Description of the task: From the line with "<p>Let's define a" through the line with "## Perform a quantity edit", repeat the entries verbatim, both end lines included, and add nothing.

Collected data
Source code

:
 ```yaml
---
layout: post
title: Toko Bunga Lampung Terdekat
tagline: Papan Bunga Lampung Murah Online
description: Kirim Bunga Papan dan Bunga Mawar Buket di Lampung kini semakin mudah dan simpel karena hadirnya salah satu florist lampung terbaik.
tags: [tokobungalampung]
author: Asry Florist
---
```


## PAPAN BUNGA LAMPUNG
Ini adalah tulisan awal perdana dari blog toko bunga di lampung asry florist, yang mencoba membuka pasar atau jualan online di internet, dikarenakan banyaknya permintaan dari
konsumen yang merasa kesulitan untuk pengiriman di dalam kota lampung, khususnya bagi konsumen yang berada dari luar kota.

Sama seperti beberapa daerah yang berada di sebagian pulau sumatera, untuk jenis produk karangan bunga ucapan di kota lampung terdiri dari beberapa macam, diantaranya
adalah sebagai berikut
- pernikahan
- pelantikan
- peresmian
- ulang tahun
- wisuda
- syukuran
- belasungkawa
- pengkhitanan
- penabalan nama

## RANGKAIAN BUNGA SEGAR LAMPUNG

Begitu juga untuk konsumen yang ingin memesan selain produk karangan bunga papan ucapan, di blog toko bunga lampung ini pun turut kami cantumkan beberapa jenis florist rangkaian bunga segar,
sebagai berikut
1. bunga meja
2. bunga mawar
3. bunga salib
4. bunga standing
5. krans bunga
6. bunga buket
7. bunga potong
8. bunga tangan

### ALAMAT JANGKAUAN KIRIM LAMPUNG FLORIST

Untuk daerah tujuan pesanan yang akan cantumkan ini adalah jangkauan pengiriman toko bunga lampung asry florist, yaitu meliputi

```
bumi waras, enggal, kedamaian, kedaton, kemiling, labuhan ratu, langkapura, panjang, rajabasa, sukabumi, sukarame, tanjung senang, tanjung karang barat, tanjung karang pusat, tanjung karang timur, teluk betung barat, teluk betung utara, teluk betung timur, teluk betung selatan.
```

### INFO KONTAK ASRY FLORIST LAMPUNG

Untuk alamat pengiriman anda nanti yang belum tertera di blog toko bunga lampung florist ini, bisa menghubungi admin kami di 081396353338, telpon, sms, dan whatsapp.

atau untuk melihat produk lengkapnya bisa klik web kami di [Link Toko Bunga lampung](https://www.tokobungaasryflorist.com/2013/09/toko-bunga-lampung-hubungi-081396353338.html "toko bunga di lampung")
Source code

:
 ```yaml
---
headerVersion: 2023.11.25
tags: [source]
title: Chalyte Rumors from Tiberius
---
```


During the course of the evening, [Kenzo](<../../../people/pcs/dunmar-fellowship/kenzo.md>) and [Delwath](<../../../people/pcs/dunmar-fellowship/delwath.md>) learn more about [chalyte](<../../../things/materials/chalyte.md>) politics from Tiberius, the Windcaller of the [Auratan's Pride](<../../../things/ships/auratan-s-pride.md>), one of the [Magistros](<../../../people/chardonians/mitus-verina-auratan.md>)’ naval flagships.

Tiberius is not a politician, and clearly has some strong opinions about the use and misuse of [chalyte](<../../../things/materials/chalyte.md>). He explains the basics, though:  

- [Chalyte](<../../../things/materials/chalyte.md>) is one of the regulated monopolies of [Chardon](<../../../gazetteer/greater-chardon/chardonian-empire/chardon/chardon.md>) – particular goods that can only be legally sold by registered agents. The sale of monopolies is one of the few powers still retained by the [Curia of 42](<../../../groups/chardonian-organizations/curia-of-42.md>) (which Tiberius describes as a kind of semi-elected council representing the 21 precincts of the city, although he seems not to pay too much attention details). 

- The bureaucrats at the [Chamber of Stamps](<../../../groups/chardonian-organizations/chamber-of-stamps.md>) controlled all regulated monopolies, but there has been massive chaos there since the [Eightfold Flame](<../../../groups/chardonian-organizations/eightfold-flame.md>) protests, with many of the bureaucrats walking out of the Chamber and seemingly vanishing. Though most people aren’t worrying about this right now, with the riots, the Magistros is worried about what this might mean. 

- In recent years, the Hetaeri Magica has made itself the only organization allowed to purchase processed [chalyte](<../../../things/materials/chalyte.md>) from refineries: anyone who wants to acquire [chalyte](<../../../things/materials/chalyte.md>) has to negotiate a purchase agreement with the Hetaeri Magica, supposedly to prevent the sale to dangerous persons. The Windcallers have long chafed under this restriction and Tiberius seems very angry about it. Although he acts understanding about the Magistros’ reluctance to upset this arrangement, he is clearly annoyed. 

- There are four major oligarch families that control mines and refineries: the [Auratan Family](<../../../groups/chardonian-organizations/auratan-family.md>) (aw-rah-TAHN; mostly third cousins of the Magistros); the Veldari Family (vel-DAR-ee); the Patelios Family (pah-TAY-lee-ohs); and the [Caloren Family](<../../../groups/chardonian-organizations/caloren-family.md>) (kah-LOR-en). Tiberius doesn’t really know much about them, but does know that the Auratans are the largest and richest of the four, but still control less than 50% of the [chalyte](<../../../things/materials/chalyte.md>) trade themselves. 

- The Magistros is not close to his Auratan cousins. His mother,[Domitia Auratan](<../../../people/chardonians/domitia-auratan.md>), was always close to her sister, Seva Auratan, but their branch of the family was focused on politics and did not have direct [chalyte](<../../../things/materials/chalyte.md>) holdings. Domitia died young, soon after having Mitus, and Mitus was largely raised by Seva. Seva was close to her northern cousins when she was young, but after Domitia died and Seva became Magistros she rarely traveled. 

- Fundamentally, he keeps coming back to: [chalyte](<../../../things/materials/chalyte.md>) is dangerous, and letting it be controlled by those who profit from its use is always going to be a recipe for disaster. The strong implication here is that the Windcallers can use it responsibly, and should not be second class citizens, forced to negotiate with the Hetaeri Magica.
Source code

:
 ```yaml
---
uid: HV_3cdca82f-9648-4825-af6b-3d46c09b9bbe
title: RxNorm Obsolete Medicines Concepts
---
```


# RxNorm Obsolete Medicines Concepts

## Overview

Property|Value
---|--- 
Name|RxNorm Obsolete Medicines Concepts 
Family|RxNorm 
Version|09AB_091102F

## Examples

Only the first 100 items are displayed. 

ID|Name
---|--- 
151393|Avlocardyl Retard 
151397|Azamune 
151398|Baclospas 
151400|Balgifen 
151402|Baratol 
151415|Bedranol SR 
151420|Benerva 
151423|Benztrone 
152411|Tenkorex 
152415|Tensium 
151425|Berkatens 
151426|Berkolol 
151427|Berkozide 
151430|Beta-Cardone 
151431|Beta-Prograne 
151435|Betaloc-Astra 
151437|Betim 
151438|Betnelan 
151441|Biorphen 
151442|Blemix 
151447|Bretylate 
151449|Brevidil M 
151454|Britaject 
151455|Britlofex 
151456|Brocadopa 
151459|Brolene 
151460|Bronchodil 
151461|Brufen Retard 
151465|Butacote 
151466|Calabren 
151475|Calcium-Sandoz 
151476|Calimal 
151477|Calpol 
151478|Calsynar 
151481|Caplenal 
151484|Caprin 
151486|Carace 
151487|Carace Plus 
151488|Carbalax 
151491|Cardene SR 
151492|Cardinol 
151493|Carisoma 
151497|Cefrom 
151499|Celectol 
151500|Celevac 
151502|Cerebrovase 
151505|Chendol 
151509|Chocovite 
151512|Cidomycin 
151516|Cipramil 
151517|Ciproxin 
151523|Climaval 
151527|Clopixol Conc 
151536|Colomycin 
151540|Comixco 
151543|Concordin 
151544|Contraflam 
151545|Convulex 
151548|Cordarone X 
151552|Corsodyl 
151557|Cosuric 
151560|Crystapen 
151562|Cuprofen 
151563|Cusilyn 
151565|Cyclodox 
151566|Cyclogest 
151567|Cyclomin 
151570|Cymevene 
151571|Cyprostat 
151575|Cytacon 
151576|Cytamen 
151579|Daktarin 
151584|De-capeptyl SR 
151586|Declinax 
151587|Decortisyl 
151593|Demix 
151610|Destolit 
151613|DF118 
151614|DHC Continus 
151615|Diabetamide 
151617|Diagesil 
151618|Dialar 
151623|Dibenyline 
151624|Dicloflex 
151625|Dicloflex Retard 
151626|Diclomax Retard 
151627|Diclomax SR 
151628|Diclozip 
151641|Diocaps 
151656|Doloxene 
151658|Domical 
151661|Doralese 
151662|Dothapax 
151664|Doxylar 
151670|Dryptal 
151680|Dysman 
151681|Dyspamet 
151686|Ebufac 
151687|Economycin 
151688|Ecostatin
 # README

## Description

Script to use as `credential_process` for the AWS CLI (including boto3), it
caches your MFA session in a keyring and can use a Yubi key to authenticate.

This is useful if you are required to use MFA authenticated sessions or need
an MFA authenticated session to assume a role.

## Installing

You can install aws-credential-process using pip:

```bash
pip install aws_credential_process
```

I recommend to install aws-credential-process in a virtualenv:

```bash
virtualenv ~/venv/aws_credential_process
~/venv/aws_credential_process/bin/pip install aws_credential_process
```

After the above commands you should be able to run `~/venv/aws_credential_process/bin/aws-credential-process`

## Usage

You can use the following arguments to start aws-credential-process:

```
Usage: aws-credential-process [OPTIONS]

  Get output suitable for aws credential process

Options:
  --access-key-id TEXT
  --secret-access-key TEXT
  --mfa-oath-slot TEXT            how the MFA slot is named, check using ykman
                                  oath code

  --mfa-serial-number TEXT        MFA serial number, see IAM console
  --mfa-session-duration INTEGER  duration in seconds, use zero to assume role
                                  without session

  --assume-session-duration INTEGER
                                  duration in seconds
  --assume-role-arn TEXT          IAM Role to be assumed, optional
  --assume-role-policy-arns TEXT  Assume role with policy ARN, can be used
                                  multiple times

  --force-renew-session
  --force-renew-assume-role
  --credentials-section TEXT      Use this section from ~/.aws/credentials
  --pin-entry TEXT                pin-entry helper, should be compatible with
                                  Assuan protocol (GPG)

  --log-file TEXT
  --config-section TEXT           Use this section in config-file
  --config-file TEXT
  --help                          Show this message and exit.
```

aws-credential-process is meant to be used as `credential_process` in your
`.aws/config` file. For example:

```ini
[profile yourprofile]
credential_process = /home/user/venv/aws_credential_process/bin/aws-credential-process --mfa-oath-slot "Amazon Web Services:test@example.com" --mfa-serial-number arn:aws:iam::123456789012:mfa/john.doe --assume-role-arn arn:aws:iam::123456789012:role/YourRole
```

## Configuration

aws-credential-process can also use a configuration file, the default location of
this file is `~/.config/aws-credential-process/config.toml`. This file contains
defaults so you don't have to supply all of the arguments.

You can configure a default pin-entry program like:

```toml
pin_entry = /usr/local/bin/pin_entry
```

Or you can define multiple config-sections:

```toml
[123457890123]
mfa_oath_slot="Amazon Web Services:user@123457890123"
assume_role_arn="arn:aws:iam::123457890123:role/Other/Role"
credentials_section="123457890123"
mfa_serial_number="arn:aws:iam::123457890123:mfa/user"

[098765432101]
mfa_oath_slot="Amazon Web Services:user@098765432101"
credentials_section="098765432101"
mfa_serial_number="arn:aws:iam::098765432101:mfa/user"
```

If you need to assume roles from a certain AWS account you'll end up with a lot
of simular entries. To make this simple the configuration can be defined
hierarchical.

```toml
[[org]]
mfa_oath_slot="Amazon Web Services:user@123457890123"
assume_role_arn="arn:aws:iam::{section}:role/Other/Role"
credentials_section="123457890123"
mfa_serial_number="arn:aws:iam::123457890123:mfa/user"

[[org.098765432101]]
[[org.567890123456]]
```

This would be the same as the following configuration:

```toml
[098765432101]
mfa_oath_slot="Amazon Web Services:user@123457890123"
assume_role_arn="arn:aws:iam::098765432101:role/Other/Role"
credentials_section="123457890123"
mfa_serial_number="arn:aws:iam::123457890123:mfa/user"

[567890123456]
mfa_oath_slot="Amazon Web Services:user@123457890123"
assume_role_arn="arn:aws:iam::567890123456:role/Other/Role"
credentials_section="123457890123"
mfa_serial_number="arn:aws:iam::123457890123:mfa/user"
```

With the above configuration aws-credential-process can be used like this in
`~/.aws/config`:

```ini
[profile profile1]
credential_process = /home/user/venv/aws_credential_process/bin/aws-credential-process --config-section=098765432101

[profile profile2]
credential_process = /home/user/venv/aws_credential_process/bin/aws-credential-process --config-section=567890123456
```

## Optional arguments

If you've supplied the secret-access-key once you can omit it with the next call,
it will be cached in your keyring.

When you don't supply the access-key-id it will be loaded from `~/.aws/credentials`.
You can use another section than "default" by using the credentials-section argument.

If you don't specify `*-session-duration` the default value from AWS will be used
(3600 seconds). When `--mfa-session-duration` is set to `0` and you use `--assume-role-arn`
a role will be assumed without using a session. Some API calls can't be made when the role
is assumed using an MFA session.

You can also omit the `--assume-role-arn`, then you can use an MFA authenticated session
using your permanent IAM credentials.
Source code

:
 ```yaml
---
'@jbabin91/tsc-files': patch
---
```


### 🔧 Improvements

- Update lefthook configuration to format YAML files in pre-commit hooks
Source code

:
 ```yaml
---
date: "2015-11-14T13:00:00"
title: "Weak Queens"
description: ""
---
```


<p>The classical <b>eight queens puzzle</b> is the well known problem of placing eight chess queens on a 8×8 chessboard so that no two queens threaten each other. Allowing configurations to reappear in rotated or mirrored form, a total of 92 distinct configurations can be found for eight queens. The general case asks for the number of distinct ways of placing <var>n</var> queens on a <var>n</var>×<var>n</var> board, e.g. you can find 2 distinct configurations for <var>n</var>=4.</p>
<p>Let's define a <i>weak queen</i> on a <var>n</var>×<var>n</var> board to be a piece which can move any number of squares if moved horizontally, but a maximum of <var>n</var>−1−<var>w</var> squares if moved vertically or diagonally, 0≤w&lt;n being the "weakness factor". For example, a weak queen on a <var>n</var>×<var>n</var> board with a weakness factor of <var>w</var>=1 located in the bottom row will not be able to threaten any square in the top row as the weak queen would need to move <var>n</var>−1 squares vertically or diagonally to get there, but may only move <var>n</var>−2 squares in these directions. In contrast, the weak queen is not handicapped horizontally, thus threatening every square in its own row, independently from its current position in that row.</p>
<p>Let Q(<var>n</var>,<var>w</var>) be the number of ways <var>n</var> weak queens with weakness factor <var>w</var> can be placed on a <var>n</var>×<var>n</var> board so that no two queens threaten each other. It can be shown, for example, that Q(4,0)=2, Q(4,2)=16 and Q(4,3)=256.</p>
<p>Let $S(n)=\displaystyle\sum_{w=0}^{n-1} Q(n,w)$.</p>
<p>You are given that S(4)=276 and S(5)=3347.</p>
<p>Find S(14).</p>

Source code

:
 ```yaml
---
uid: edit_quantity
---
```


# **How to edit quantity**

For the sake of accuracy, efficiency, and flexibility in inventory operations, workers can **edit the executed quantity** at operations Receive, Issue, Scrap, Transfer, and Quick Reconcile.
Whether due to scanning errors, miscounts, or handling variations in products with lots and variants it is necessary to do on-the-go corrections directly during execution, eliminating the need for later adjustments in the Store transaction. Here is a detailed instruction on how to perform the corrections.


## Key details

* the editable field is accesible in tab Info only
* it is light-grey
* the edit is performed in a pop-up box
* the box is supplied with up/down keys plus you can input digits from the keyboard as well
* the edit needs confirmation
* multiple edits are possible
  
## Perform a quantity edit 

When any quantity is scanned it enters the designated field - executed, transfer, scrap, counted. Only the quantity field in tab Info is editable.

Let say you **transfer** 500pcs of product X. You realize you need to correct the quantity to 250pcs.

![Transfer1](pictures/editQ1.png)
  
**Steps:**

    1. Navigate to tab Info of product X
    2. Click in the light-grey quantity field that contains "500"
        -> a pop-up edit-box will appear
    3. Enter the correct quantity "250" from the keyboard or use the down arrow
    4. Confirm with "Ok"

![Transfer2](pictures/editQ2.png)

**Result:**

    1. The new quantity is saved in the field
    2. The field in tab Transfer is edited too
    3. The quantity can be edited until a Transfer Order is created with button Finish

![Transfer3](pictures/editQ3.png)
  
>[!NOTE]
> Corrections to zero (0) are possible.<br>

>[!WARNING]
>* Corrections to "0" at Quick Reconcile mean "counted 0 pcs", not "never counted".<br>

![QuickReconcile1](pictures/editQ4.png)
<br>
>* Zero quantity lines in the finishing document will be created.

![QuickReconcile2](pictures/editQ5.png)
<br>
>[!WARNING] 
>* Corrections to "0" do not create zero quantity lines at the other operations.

Answer to the exercise:
<p>Let's define a <i>weak queen</i> on a <var>n</var>×<var>n</var> board to be a piece which can move any number of squares if moved horizontally, but a maximum of <var>n</var>−1−<var>w</var> squares if moved vertically or diagonally, 0≤w&lt;n being the "weakness factor". For example, a weak queen on a <var>n</var>×<var>n</var> board with a weakness factor of <var>w</var>=1 located in the bottom row will not be able to threaten any square in the top row as the weak queen would need to move <var>n</var>−1 squares vertically or diagonally to get there, but may only move <var>n</var>−2 squares in these directions. In contrast, the weak queen is not handicapped horizontally, thus threatening every square in its own row, independently from its current position in that row.</p>
<p>Let Q(<var>n</var>,<var>w</var>) be the number of ways <var>n</var> weak queens with weakness factor <var>w</var> can be placed on a <var>n</var>×<var>n</var> board so that no two queens threaten each other. It can be shown, for example, that Q(4,0)=2, Q(4,2)=16 and Q(4,3)=256.</p>
<p>Let $S(n)=\displaystyle\sum_{w=0}^{n-1} Q(n,w)$.</p>
<p>You are given that S(4)=276 and S(5)=3347.</p>
<p>Find S(14).</p>

Source code

:
 ```yaml
---
uid: edit_quantity
---
```


# **How to edit quantity**

For the sake of accuracy, efficiency, and flexibility in inventory operations, workers can **edit the executed quantity** at operations Receive, Issue, Scrap, Transfer, and Quick Reconcile.
Whether due to scanning errors, miscounts, or handling variations in products with lots and variants it is necessary to do on-the-go corrections directly during execution, eliminating the need for later adjustments in the Store transaction. Here is a detailed instruction on how to perform the corrections.


## Key details

* the editable field is accesible in tab Info only
* it is light-grey
* the edit is performed in a pop-up box
* the box is supplied with up/down keys plus you can input digits from the keyboard as well
* the edit needs confirmation
* multiple edits are possible
  
## Perform a quantity edit 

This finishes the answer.